Because the copy must hold no pictures, return the data below with all of its words intact.

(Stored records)
⁂

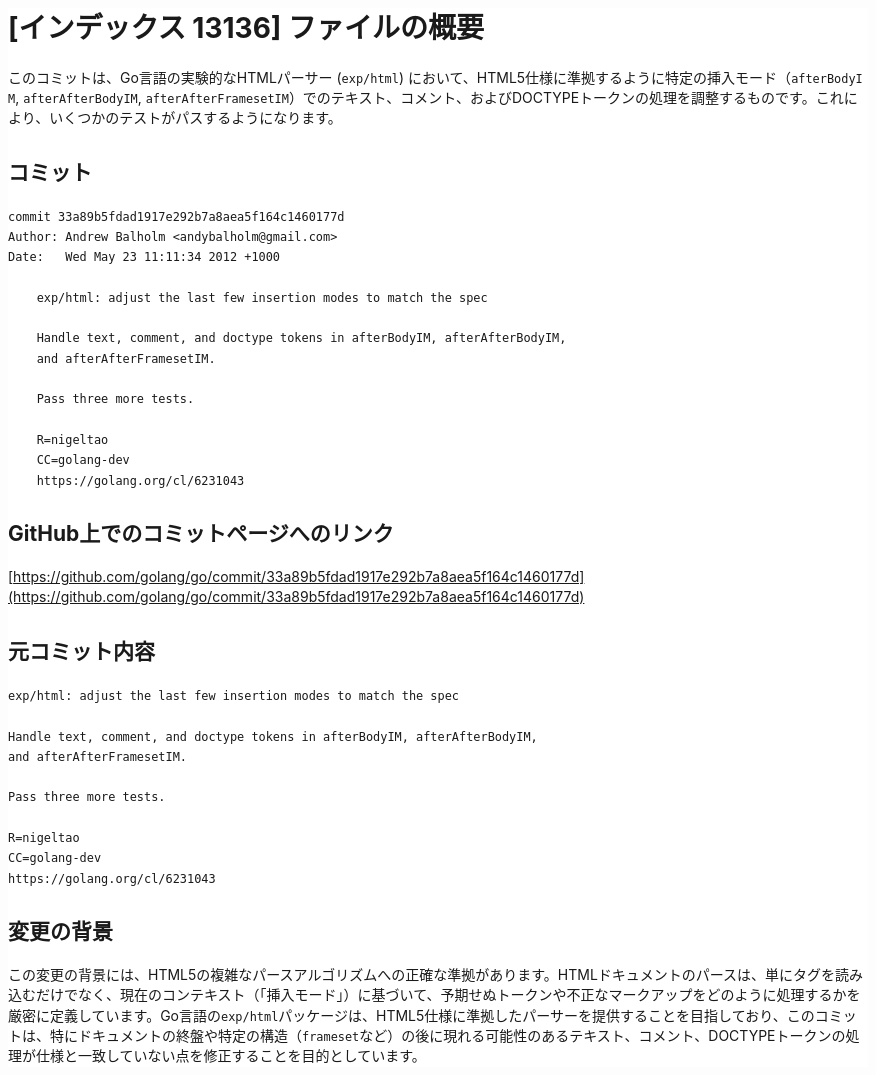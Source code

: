 # [インデックス 13136] ファイルの概要

このコミットは、Go言語の実験的なHTMLパーサー (`exp/html`) において、HTML5仕様に準拠するように特定の挿入モード（`afterBodyIM`, `afterAfterBodyIM`, `afterAfterFramesetIM`）でのテキスト、コメント、およびDOCTYPEトークンの処理を調整するものです。これにより、いくつかのテストがパスするようになります。

## コミット

```
commit 33a89b5fdad1917e292b7a8aea5f164c1460177d
Author: Andrew Balholm <andybalholm@gmail.com>
Date:   Wed May 23 11:11:34 2012 +1000

    exp/html: adjust the last few insertion modes to match the spec
    
    Handle text, comment, and doctype tokens in afterBodyIM, afterAfterBodyIM,
    and afterAfterFramesetIM.
    
    Pass three more tests.
    
    R=nigeltao
    CC=golang-dev
    https://golang.org/cl/6231043
```

## GitHub上でのコミットページへのリンク

[https://github.com/golang/go/commit/33a89b5fdad1917e292b7a8aea5f164c1460177d](https://github.com/golang/go/commit/33a89b5fdad1917e292b7a8aea5f164c1460177d)

## 元コミット内容

```
exp/html: adjust the last few insertion modes to match the spec

Handle text, comment, and doctype tokens in afterBodyIM, afterAfterBodyIM,
and afterAfterFramesetIM.

Pass three more tests.

R=nigeltao
CC=golang-dev
https://golang.org/cl/6231043
```

## 変更の背景

この変更の背景には、HTML5の複雑なパースアルゴリズムへの正確な準拠があります。HTMLドキュメントのパースは、単にタグを読み込むだけでなく、現在のコンテキスト（「挿入モード」）に基づいて、予期せぬトークンや不正なマークアップをどのように処理するかを厳密に定義しています。Go言語の`exp/html`パッケージは、HTML5仕様に準拠したパーサーを提供することを目指しており、このコミットは、特にドキュメントの終盤や特定の構造（`frameset`など）の後に現れる可能性のあるテキスト、コメント、DOCTYPEトークンの処理が仕様と一致していない点を修正することを目的としています。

⁂

Solution for this problem:
Source code

: # [インデックス 13136] ファイルの概要

このコミットは、Go言語の実験的なHTMLパーサー (`exp/html`) において、HTML5仕様に準拠するように特定の挿入モード（`afterBodyIM`, `afterAfterBodyIM`, `afterAfterFramesetIM`）でのテキスト、コメント、およびDOCTYPEトークンの処理を調整するものです。これにより、いくつかのテストがパスするようになります。

## コミット

```
commit 33a89b5fdad1917e292b7a8aea5f164c1460177d
Author: Andrew Balholm <andybalholm@gmail.com>
Date:   Wed May 23 11:11:34 2012 +1000

    exp/html: adjust the last few insertion modes to match the spec
    
    Handle text, comment, and doctype tokens in afterBodyIM, afterAfterBodyIM,
    and afterAfterFramesetIM.
    
    Pass three more tests.
    
    R=nigeltao
    CC=golang-dev
    https://golang.org/cl/6231043
```

## GitHub上でのコミットページへのリンク

[https://github.com/golang/go/commit/33a89b5fdad1917e292b7a8aea5f164c1460177d](https://github.com/golang/go/commit/33a89b5fdad1917e292b7a8aea5f164c1460177d)

## 元コミット内容

```
exp/html: adjust the last few insertion modes to match the spec

Handle text, comment, and doctype tokens in afterBodyIM, afterAfterBodyIM,
and afterAfterFramesetIM.

Pass three more tests.

R=nigeltao
CC=golang-dev
https://golang.org/cl/6231043
```

## 変更の背景

この変更の背景には、HTML5の複雑なパースアルゴリズムへの正確な準拠があります。HTMLドキュメントのパースは、単にタグを読み込むだけでなく、現在のコンテキスト（「挿入モード」）に基づいて、予期せぬトークンや不正なマークアップをどのように処理するかを厳密に定義しています。Go言語の`exp/html`パッケージは、HTML5仕様に準拠したパーサーを提供することを目指しており、このコミットは、特にドキュメントの終盤や特定の構造（`frameset`など）の後に現れる可能性のあるテキスト、コメント、DOCTYPEトークンの処理が仕様と一致していない点を修正することを目的としています。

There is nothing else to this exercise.